■ The problem ■
All that is needed is the run of lines from the top of the entries to the line with "- I spent with", that line included, repeated exactly and free of pictures.

■ Collected data ■
..........

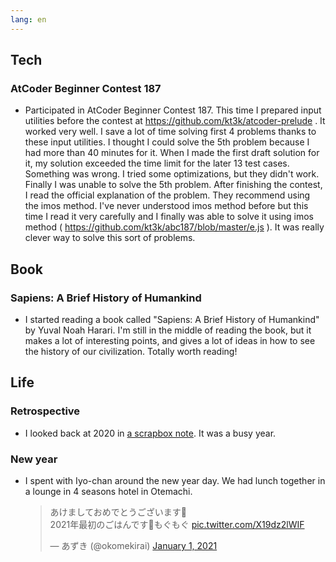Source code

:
 ```yaml
---
lang: en
---
```


## Tech

### AtCoder Beginner Contest 187

- Participated in AtCoder Beginner Contest 187. This time I prepared input utilities before the contest at https://github.com/kt3k/atcoder-prelude . It worked very well. I save a lot of time solving first 4 problems thanks to these input utilities. I thought I could solve the 5th problem because I had more than 40 minutes for it. When I made the first draft solution for it, my solution exceeded the time limit for the later 13 test cases. Something was wrong. I tried some optimizations, but they didn't work. Finally I was unable to solve the 5th problem. After finishing the contest, I read the official explanation of the problem. They recommend using the imos method. I've never understood imos method before but this time I read it very carefully and I finally was able to solve it using imos method ( https://github.com/kt3k/abc187/blob/master/e.js ). It was really clever way to solve this sort of problems.

## Book

### Sapiens: A Brief History of Humankind

- I started reading a book called "Sapiens: A Brief History of Humankind" by Yuval Noah Harari. I'm still in the middle of reading the book, but it makes a lot of interesting points, and gives a lot of ideas in how to see the history of our civilization. Totally worth reading!

## Life

### Retrospective

- I looked back at 2020 in [a scrapbox note](https://scrapbox.io/kt3k/2020). It was a busy year.

### New year

- I spent with Iyo-chan around the new year day. We had lunch together in a lounge in 4 seasons hotel in Otemachi.

  <blockquote class="twitter-tweet"><p lang="ja" dir="ltr">あけましておめでとうございます🎍<br>2021年最初のごはんです🍚もぐもぐ <a href="https://t.co/X19dz2lWIF">pic.twitter.com/X19dz2lWIF</a></p>&mdash; あずき (@okomekirai) <a href="https://twitter.com/okomekirai/status/1344839563630370816?ref_src=twsrc%5Etfw">January 1, 2021</a></blockquote> <script async src="https://platform.twitter.com/widgets.js" charset="utf-8"></script>
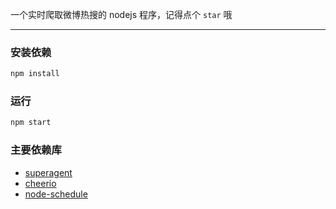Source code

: 一个实时爬取微博热搜的 nodejs 程序，记得点个 `star` 哦

---

### 安装依赖

```bash
npm install
```

### 运行

```bash
npm start
```

### 主要依赖库

- [superagent](https://github.com/visionmedia/superagent)
- [cheerio](https://github.com/cheeriojs/cheerio)
- [node-schedule](https://github.com/node-schedule/node-schedule)
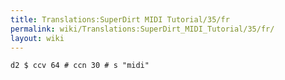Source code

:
 ```yaml
---
title: Translations:SuperDirt MIDI Tutorial/35/fr
permalink: wiki/Translations:SuperDirt_MIDI_Tutorial/35/fr/
layout: wiki
---
```


    d2 $ ccv 64 # ccn 30 # s "midi"
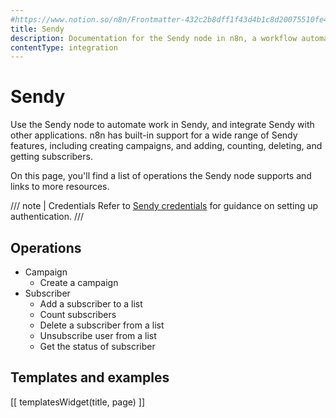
 ```yaml
---
#https://www.notion.so/n8n/Frontmatter-432c2b8dff1f43d4b1c8d20075510fe4
title: Sendy
description: Documentation for the Sendy node in n8n, a workflow automation platform. Includes details of operations and configuration, and links to examples and credentials information.
contentType: integration
---
```


# Sendy

Use the Sendy node to automate work in Sendy, and integrate Sendy with other applications. n8n has built-in support for a wide range of Sendy features, including creating campaigns, and adding, counting, deleting, and getting subscribers.

On this page, you'll find a list of operations the Sendy node supports and links to more resources.

/// note | Credentials
Refer to [Sendy credentials](/integrations/builtin/credentials/sendy/) for guidance on setting up authentication. 
///

## Operations

* Campaign
    * Create a campaign
* Subscriber
    * Add a subscriber to a list
    * Count subscribers
    * Delete a subscriber from a list
    * Unsubscribe user from a list
    * Get the status of subscriber

## Templates and examples

<!-- see https://www.notion.so/n8n/Pull-in-templates-for-the-integrations-pages-37c716837b804d30a33b47475f6e3780 -->
[[ templatesWidget(title, page) ]]
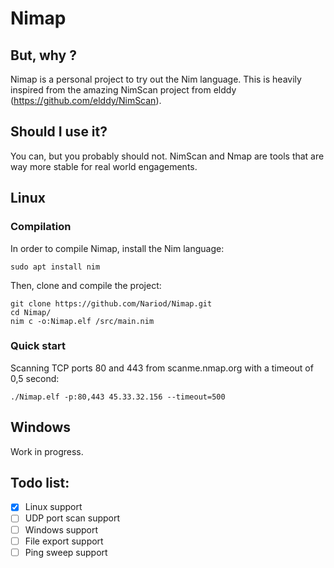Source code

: # Nimap

## But, why ?
Nimap is a personal project to try out the Nim language. This is heavily inspired from the amazing NimScan project from elddy (https://github.com/elddy/NimScan).

## Should I use it?
You can, but you probably should not. NimScan and Nmap are tools that are way more stable for real world engagements.

## Linux

### Compilation
In order to compile Nimap, install the Nim language:
```
sudo apt install nim
```
Then, clone and compile the project:
```
git clone https://github.com/Nariod/Nimap.git
cd Nimap/
nim c -o:Nimap.elf /src/main.nim
```

### Quick start
Scanning TCP ports 80 and 443 from scanme.nmap.org with a timeout of 0,5 second:
```
./Nimap.elf -p:80,443 45.33.32.156 --timeout=500
```

## Windows
Work in progress.

## Todo list:
- [x] Linux support
- [ ] UDP port scan support
- [ ] Windows support  
- [ ] File export support
- [ ] Ping sweep support
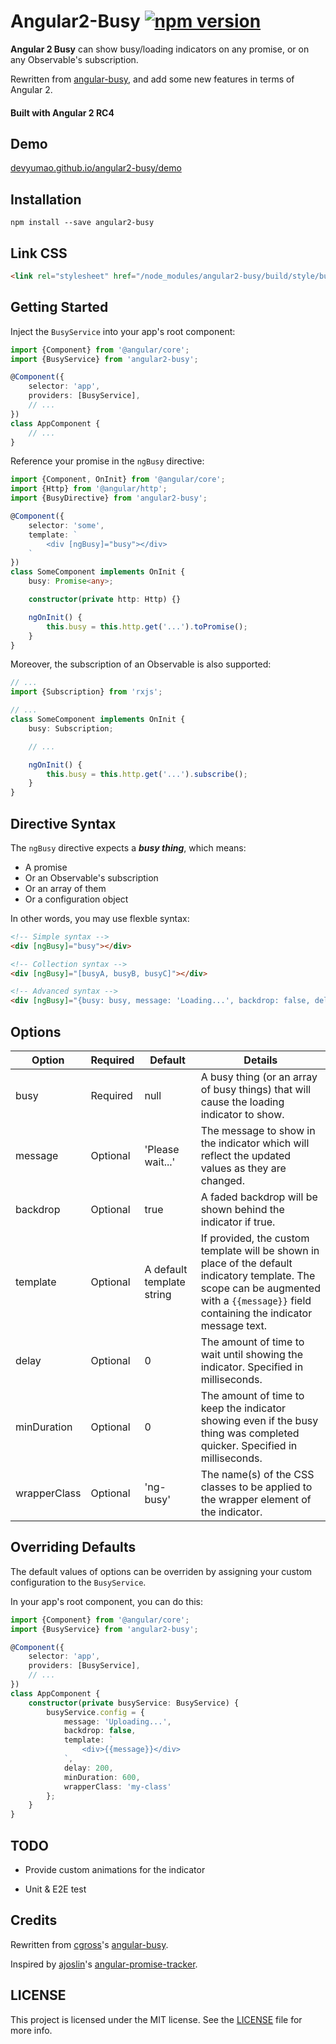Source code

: # Angular2-Busy [![npm version](https://img.shields.io/npm/v/angular2-busy.svg?style=flat-square)](https://www.npmjs.com/package/angular2-busy)


**Angular 2 Busy** can show busy/loading indicators on any promise, or on any  Observable's subscription.

Rewritten from [angular-busy](https://github.com/cgross/angular-busy), and add some new features in terms of Angular 2.

#### Built with Angular 2 RC4

## Demo

[devyumao.github.io/angular2-busy/demo](https://devyumao.github.io/angular2-busy/demo/)

## Installation

```shell
npm install --save angular2-busy
```

## Link CSS

```html
<link rel="stylesheet" href="/node_modules/angular2-busy/build/style/busy.css">
```

## Getting Started

Inject the `BusyService` into your app's root component:

```typescript
import {Component} from '@angular/core';
import {BusyService} from 'angular2-busy';

@Component({
    selector: 'app',
    providers: [BusyService],
    // ...
})
class AppComponent {
    // ...
}
```

Reference your promise in the `ngBusy` directive:

```typescript
import {Component, OnInit} from '@angular/core';
import {Http} from '@angular/http';
import {BusyDirective} from 'angular2-busy';

@Component({
    selector: 'some',
    template: `
        <div [ngBusy]="busy"></div>
    `
})
class SomeComponent implements OnInit {
    busy: Promise<any>;

    constructor(private http: Http) {}

    ngOnInit() {
        this.busy = this.http.get('...').toPromise();
    }
}
```

Moreover, the subscription of an Observable is also supported:

```typescript
// ...
import {Subscription} from 'rxjs';

// ...
class SomeComponent implements OnInit {
    busy: Subscription;

    // ...

    ngOnInit() {
        this.busy = this.http.get('...').subscribe();
    }
}
```

## Directive Syntax

The `ngBusy` directive expects a ***busy thing***, which means:
- A promise
- Or an Observable's subscription
- Or an array of them
- Or a configuration object

In other words, you may use flexble syntax:

```html
<!-- Simple syntax -->
<div [ngBusy]="busy"></div>
```

```html
<!-- Collection syntax -->
<div [ngBusy]="[busyA, busyB, busyC]"></div>
```

```html
<!-- Advanced syntax -->
<div [ngBusy]="{busy: busy, message: 'Loading...', backdrop: false, delay: 200, minDuration: 600}"></div>
```

## Options

| Option | Required | Default | Details |
| ---- | ---- | ---- | ---- |
| busy | Required | null | A busy thing (or an array of busy things) that will cause the loading indicator to show. |
| message | Optional | 'Please wait...' | The message to show in the indicator which will reflect the updated values as they are changed. |
| backdrop | Optional | true | A faded backdrop will be shown behind the indicator if true. |
| template | Optional | A default template string | If provided, the custom template will be shown in place of the default indicatory template. The scope can be augmented with a `{{message}}` field containing the indicator message text. |
| delay | Optional | 0 | The amount of time to wait until showing the indicator. Specified in milliseconds.
| minDuration | Optional | 0 | The amount of time to keep the indicator showing even if the busy thing was completed quicker. Specified in milliseconds.|
| wrapperClass | Optional | 'ng-busy' | The name(s) of the CSS classes to be applied to the wrapper element of the indicator. |


## Overriding Defaults

The default values of options can be overriden by assigning your custom configuration to the `BusyService`.

In your app's root component, you can do this:

```typescript
import {Component} from '@angular/core';
import {BusyService} from 'angular2-busy';

@Component({
    selector: 'app',
    providers: [BusyService],
    // ...
})
class AppComponent {
    constructor(private busyService: BusyService) {
        busyService.config = {
            message: 'Uploading...',
            backdrop: false,
            template: `
            	<div>{{message}}</div>
            `,
            delay: 200,
            minDuration: 600,
            wrapperClass: 'my-class'
        };
    }
}
```

## TODO

- Provide custom animations for the indicator

- Unit & E2E test

## Credits

Rewritten from [cgross](https://github.com/cgross)'s [angular-busy](https://github.com/cgross/angular-busy).

Inspired by [ajoslin](https://github.com/ajoslin)'s [angular-promise-tracker](https://github.com/ajoslin/angular-promise-tracker).

## LICENSE

This project is licensed under the MIT license. See the [LICENSE](https://github.com/devyumao/angular2-busy/blob/master/LICENSE) file for more info.
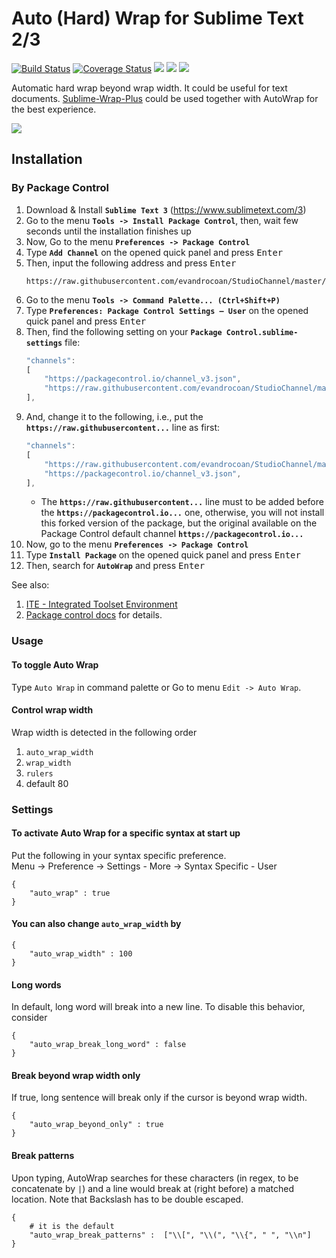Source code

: Auto (Hard) Wrap for Sublime Text 2/3
====================
[![Build Status](https://travis-ci.org/randy3k/AutoWrap.svg?branch=master)](https://travis-ci.org/randy3k/AutoWrap)
[![Coverage Status](https://coveralls.io/repos/github/randy3k/AutoWrap/badge.svg?branch=master)](https://coveralls.io/github/randy3k/AutoWrap?branch=master)
<a href="https://packagecontrol.io/packages/AutoWrap"><img src="https://packagecontrol.herokuapp.com/downloads/AutoWrap.svg"></a>
<a href="https://www.paypal.me/randy3k/5usd" title="Donate to this project using Paypal"><img src="https://img.shields.io/badge/paypal-donate-blue.svg" /></a>
<a href="https://liberapay.com/randy3k/donate"><img src="http://img.shields.io/liberapay/receives/randy3k.svg?logo=liberapay"></a>

Automatic hard wrap beyond wrap width. It could be useful for text documents. [Sublime-Wrap-Plus](https://github.com/ehuss/Sublime-Wrap-Plus) could be used together with AutoWrap for the best experience.

![](https://raw.githubusercontent.com/randy3k/AutoWrap/master/demo.gif)


## Installation

### By Package Control

1. Download & Install **`Sublime Text 3`** (https://www.sublimetext.com/3)
1. Go to the menu **`Tools -> Install Package Control`**, then,
    wait few seconds until the installation finishes up
1. Now,
    Go to the menu **`Preferences -> Package Control`**
1. Type **`Add Channel`** on the opened quick panel and press <kbd>Enter</kbd>
1. Then,
    input the following address and press <kbd>Enter</kbd>
    ```
    https://raw.githubusercontent.com/evandrocoan/StudioChannel/master/channel.json
    ```
1. Go to the menu **`Tools -> Command Palette...
    (Ctrl+Shift+P)`**
1. Type **`Preferences:
    Package Control Settings – User`** on the opened quick panel and press <kbd>Enter</kbd>
1. Then,
    find the following setting on your **`Package Control.sublime-settings`** file:
    ```js
    "channels":
    [
        "https://packagecontrol.io/channel_v3.json",
        "https://raw.githubusercontent.com/evandrocoan/StudioChannel/master/channel.json",
    ],
    ```
1. And,
    change it to the following, i.e.,
    put the **`https://raw.githubusercontent...`** line as first:
    ```js
    "channels":
    [
        "https://raw.githubusercontent.com/evandrocoan/StudioChannel/master/channel.json",
        "https://packagecontrol.io/channel_v3.json",
    ],
    ```
    * The **`https://raw.githubusercontent...`** line must to be added before the **`https://packagecontrol.io...`** one, otherwise,
      you will not install this forked version of the package,
      but the original available on the Package Control default channel **`https://packagecontrol.io...`**
1. Now,
    go to the menu **`Preferences -> Package Control`**
1. Type **`Install Package`** on the opened quick panel and press <kbd>Enter</kbd>
1. Then,
    search for **`AutoWrap`** and press <kbd>Enter</kbd>

See also:

1. [ITE - Integrated Toolset Environment](https://github.com/evandrocoan/ITE)
1. [Package control docs](https://packagecontrol.io/docs/usage) for details.


### Usage

#### To toggle Auto Wrap
Type `Auto Wrap` in command palette or Go to menu `Edit -> Auto Wrap`.

#### Control wrap width

Wrap width is detected in the following order

1. `auto_wrap_width`
2. `wrap_width`
3. `rulers`
4. default 80

### Settings

#### To activate Auto Wrap for a specific syntax at start up

Put the following in your syntax specific preference.<br>
Menu -> Preference -> Settings - More -> Syntax Specific - User

    {
        "auto_wrap" : true
    }

#### You can also change `auto_wrap_width` by

    {
        "auto_wrap_width" : 100
    }

#### Long words

In default, long word will break into a new line.
To disable this behavior, consider

    {
        "auto_wrap_break_long_word" : false
    }

#### Break beyond wrap width only

If true, long sentence will break only if the cursor is beyond wrap width.

    {
        "auto_wrap_beyond_only" : true
    }

#### Break patterns

Upon typing, AutoWrap searches for these characters (in regex, to be concatenate by `|`) and a line would break at (right before) a matched location. Note that Backslash has to be double escaped.

    {
        # it is the default
        "auto_wrap_break_patterns" :  ["\\[", "\\(", "\\{", " ", "\\n"]
    }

..........

■ Response ■
Source code

:
 ```yaml
---
lang: en
---
```


## Tech

### AtCoder Beginner Contest 187

- Participated in AtCoder Beginner Contest 187. This time I prepared input utilities before the contest at https://github.com/kt3k/atcoder-prelude . It worked very well. I save a lot of time solving first 4 problems thanks to these input utilities. I thought I could solve the 5th problem because I had more than 40 minutes for it. When I made the first draft solution for it, my solution exceeded the time limit for the later 13 test cases. Something was wrong. I tried some optimizations, but they didn't work. Finally I was unable to solve the 5th problem. After finishing the contest, I read the official explanation of the problem. They recommend using the imos method. I've never understood imos method before but this time I read it very carefully and I finally was able to solve it using imos method ( https://github.com/kt3k/abc187/blob/master/e.js ). It was really clever way to solve this sort of problems.

## Book

### Sapiens: A Brief History of Humankind

- I started reading a book called "Sapiens: A Brief History of Humankind" by Yuval Noah Harari. I'm still in the middle of reading the book, but it makes a lot of interesting points, and gives a lot of ideas in how to see the history of our civilization. Totally worth reading!

## Life

### Retrospective

- I looked back at 2020 in [a scrapbox note](https://scrapbox.io/kt3k/2020). It was a busy year.

### New year

- I spent with Iyo-chan around the new year day. We had lunch together in a lounge in 4 seasons hotel in Otemachi.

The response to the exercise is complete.